Configuration profiles are XML files that contain device security policies, VPN configuration information, Wi-Fi settings, APN settings, Exchange account settings, mail settings, and certificates that permit iPhone and iPod touch to work with your enterprise systems. For instructions on how to use iPhone Configuration Utility, see the iPhone and iPod touch Enterprise Deployment Guide, available for downloading at http://www.apple.com/support/iphone/enterprise/
Not only is this irrelevant to many iTunes users, since most of them don't even have an iPhone, it's cleary an enterprise tool that even the majority of iPhone users don't need or want. This "update" should not be checked by default, and instead should be clearly marked as optional. To go even further, though, an update utility should not be prompting to install new software. This is a new program that Apple Software Update is pushing to users, and not an update for a program or programs the user already has installed. If Apple finds it necessary to include its update tool to anyone who installs iTunes or QuickTime, the company should make sure it only offers updates for installed software, and not push out new software whenever it feels like it.

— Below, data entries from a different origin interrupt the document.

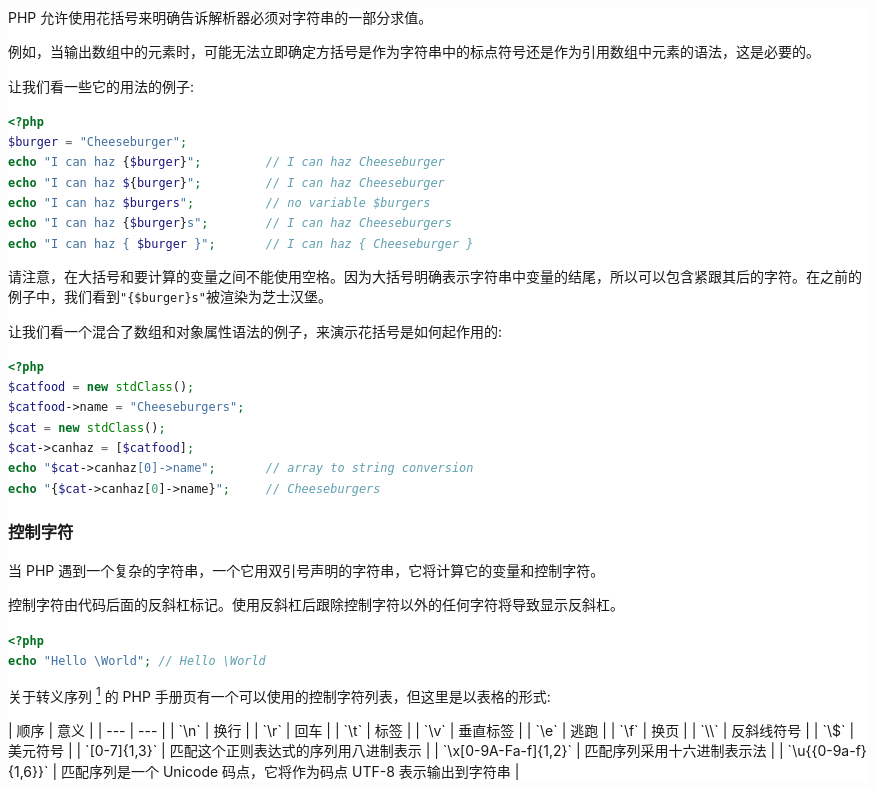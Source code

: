 PHP 允许使用花括号来明确告诉解析器必须对字符串的一部分求值。

例如，当输出数组中的元素时，可能无法立即确定方括号是作为字符串中的标点符号还是作为引用数组中元素的语法，这是必要的。

让我们看一些它的用法的例子:

```php
<?php
$burger = "Cheeseburger";
echo "I can haz {$burger}";         // I can haz Cheeseburger
echo "I can haz ${burger}";         // I can haz Cheeseburger
echo "I can haz $burgers";          // no variable $burgers
echo "I can haz {$burger}s";        // I can haz Cheeseburgers
echo "I can haz { $burger }";       // I can haz { Cheeseburger }

```

请注意，在大括号和要计算的变量之间不能使用空格。因为大括号明确表示字符串中变量的结尾，所以可以包含紧跟其后的字符。在之前的例子中，我们看到`"{$burger}s"`被渲染为芝士汉堡。

让我们看一个混合了数组和对象属性语法的例子，来演示花括号是如何起作用的:

```php
<?php
$catfood = new stdClass();
$catfood->name = "Cheeseburgers";
$cat = new stdClass();
$cat->canhaz = [$catfood];
echo "$cat->canhaz[0]->name";       // array to string conversion
echo "{$cat->canhaz[0]->name}";     // Cheeseburgers

```

### 控制字符

当 PHP 遇到一个复杂的字符串，一个它用双引号声明的字符串，它将计算它的变量和控制字符。

控制字符由代码后面的反斜杠标记。使用反斜杠后跟除控制字符以外的任何字符将导致显示反斜杠。

```php
<?php
echo "Hello \World"; // Hello \World

```

关于转义序列 [<sup>1</sup>](#Fn1) 的 PHP 手册页有一个可以使用的控制字符列表，但这里是以表格的形式:

<colgroup><col> <col></colgroup> 
| 顺序 | 意义 |
| --- | --- |
| `\n` | 换行 |
| `\r` | 回车 |
| `\t` | 标签 |
| `\v` | 垂直标签 |
| `\e` | 逃跑 |
| `\f` | 换页 |
| `\\` | 反斜线符号 |
| `\$` | 美元符号 |
| `[0-7]{1,3}` | 匹配这个正则表达式的序列用八进制表示 |
| `\x[0-9A-Fa-f]{1,2}` | 匹配序列采用十六进制表示法 |
| `\u{{0-9a-f}{1,6}}` | 匹配序列是一个 Unicode 码点，它将作为码点 UTF-8 表示输出到字符串 |
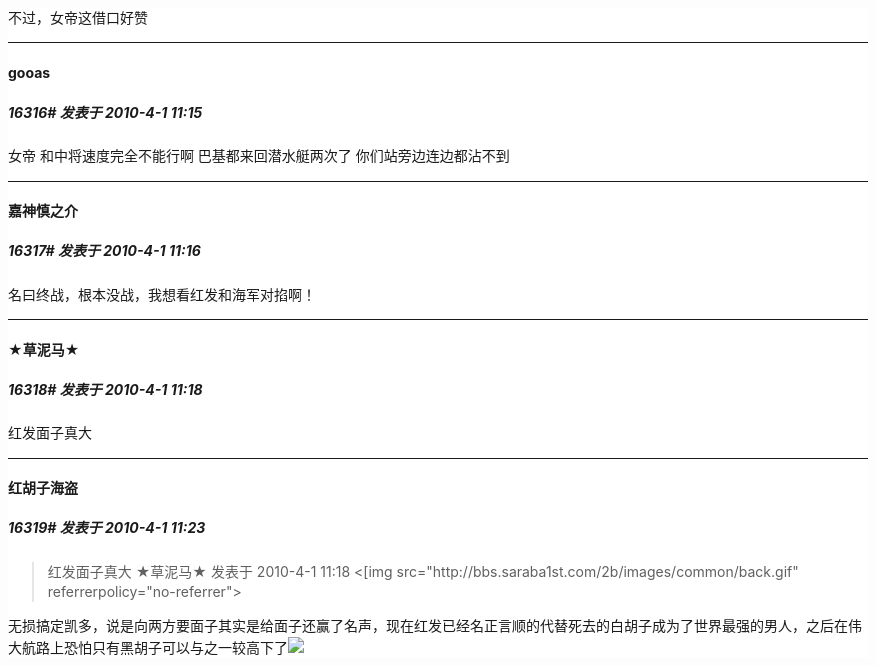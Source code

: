 
不过，女帝这借口好赞







-----

####  gooas  
##### 16316#       发表于 2010-4-1 11:15




女帝 和中将速度完全不能行啊 巴基都来回潜水艇两次了 你们站旁边连边都沾不到







-----

####  嘉神慎之介  
##### 16317#       发表于 2010-4-1 11:16




名曰终战，根本没战，我想看红发和海军对掐啊！







-----

####  ★草泥马★  
##### 16318#       发表于 2010-4-1 11:18




红发面子真大







-----

####  红胡子海盗  
##### 16319#       发表于 2010-4-1 11:23



<blockquote>红发面子真大
★草泥马★ 发表于 2010-4-1 11:18 <[img src="http://bbs.saraba1st.com/2b/images/common/back.gif" referrerpolicy="no-referrer"></blockquote>
无损搞定凯多，说是向两方要面子其实是给面子还赢了名声，现在红发已经名正言顺的代替死去的白胡子成为了世界最强的男人，之后在伟大航路上恐怕只有黑胡子可以与之一较高下了<img src="https://static.saraba1st.com/image/smiley/face/157.gif" referrerpolicy="no-referrer">
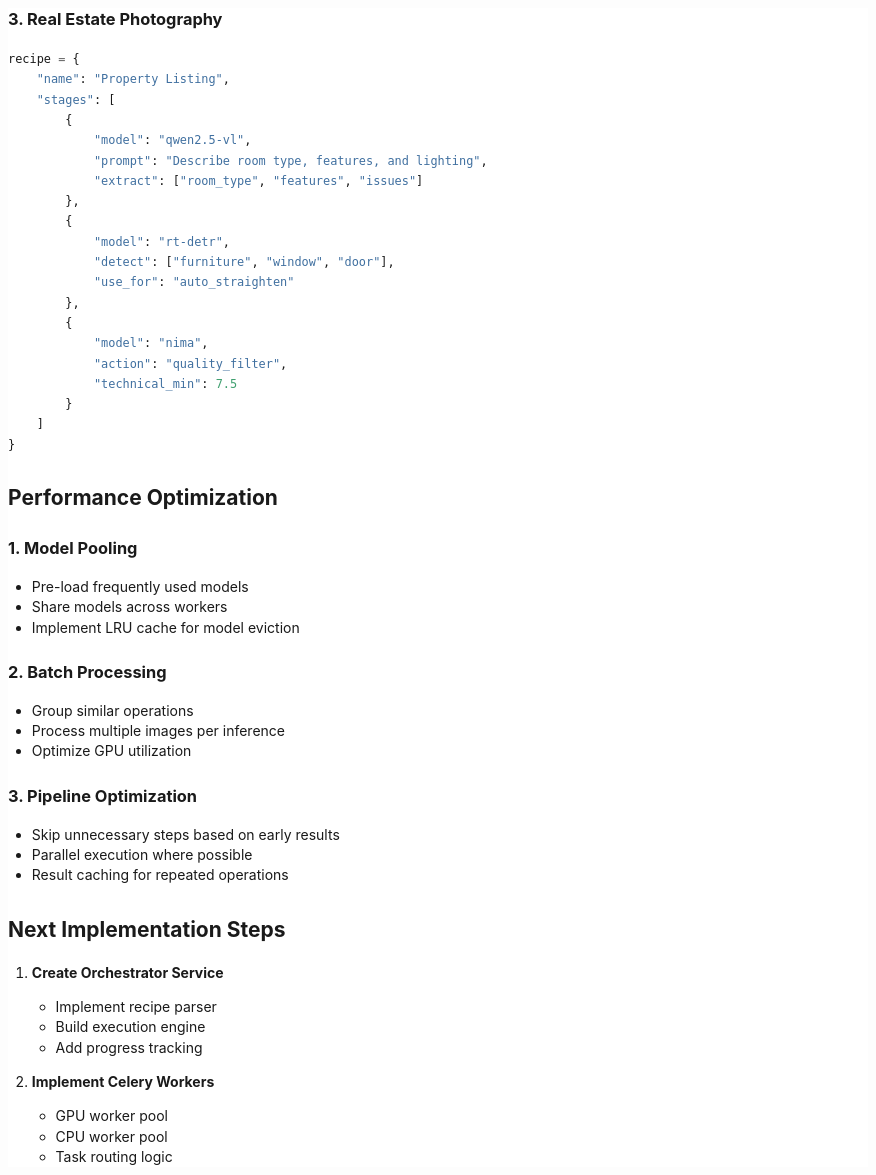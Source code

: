 ### 3. Real Estate Photography
```python
recipe = {
    "name": "Property Listing",
    "stages": [
        {
            "model": "qwen2.5-vl",
            "prompt": "Describe room type, features, and lighting",
            "extract": ["room_type", "features", "issues"]
        },
        {
            "model": "rt-detr",
            "detect": ["furniture", "window", "door"],
            "use_for": "auto_straighten"
        },
        {
            "model": "nima",
            "action": "quality_filter",
            "technical_min": 7.5
        }
    ]
}
```

## Performance Optimization

### 1. Model Pooling
- Pre-load frequently used models
- Share models across workers
- Implement LRU cache for model eviction

### 2. Batch Processing
- Group similar operations
- Process multiple images per inference
- Optimize GPU utilization

### 3. Pipeline Optimization
- Skip unnecessary steps based on early results
- Parallel execution where possible
- Result caching for repeated operations

## Next Implementation Steps

1. **Create Orchestrator Service**
   - Implement recipe parser
   - Build execution engine
   - Add progress tracking

2. **Implement Celery Workers**
   - GPU worker pool
   - CPU worker pool
   - Task routing logic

Apple has been called out in the past for using its updater to push unwanted applications out to Windows users, but it looks like the bad press hasn't had any long term impact. In March 2008, Apple was heavily criticized for pushing Safari to iTunes and QuickTime users, also through Apple Software Update on Windows. The obvious goal was to increase the browser's small market share on Windows (and it worked, if not at least temporarily), but the way the company decided to do so was very sly.
The next month, Apple posted an "update to Software Update for updating software updates" which added a "New Software" category for listing any Apple software for Windows that is not already installed separately from other updates. Unfortunately, it looks like Cupertino isn't following the rules it created in response to the previous outcries. In the screenshot above, you can see that the MobileMe Control Panel is in this category, but why isn't the iPhone Configuration Utility?
Someone please remind Apple that they do have Windows customers....rather they like it or not.
I am a MacBook Pro user...I am a iPhone user...but I am also a Windows XP user and I wish Apple would take a second to remember they aren't the center of the world....hell, they aren't even 6% of the OS market share.